* _How to complete this task_
Among the entries below, tally each line in which the word "whether" is found, then state the tally alone.

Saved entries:
>>

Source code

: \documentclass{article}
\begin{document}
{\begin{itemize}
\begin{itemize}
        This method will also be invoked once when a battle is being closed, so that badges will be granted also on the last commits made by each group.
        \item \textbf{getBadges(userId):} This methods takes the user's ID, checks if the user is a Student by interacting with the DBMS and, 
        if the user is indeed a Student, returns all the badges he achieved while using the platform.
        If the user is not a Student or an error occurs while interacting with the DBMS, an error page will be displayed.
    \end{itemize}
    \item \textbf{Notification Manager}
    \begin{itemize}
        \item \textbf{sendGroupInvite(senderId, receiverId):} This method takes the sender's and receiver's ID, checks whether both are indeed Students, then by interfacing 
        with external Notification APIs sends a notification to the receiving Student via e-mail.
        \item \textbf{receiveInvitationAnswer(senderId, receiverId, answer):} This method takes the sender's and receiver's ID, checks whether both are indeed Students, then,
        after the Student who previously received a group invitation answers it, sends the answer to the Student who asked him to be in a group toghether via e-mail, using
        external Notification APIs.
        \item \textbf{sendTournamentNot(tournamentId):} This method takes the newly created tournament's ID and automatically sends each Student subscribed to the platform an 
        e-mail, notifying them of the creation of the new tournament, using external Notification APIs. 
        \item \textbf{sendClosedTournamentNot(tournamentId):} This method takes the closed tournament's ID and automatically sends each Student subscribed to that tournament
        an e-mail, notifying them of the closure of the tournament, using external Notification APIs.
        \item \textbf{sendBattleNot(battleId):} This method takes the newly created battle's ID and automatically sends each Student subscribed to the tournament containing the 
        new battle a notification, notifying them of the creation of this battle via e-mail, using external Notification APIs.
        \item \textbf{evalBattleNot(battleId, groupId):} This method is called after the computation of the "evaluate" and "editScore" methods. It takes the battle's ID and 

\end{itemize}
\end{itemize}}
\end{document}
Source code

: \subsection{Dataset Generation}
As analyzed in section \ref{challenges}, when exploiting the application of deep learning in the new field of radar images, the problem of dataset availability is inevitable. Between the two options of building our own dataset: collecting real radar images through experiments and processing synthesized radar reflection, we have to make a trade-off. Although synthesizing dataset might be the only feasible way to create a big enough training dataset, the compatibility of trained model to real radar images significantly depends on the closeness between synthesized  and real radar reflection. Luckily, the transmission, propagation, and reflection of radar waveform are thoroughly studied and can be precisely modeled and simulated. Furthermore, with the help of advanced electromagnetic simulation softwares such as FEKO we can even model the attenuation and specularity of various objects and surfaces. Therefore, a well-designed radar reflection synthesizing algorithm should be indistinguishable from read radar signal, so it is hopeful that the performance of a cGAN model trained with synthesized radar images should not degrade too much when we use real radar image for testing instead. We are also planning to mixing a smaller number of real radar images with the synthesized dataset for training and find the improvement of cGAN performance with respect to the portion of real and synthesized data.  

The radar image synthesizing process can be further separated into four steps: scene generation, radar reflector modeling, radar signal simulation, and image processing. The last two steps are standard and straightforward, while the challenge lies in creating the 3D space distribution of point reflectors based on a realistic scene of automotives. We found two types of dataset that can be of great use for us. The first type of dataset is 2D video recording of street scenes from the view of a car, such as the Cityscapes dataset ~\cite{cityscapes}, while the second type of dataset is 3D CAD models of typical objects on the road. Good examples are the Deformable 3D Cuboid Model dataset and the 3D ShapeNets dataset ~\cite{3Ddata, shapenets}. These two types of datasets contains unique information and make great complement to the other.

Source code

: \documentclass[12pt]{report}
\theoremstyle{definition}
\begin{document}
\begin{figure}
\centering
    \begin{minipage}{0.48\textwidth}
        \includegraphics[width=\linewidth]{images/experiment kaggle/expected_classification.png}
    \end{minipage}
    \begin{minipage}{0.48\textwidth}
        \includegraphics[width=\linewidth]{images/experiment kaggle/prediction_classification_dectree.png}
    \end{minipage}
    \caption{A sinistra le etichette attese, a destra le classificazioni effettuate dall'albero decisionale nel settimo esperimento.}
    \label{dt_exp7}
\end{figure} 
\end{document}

<<

* _Exercise output_
2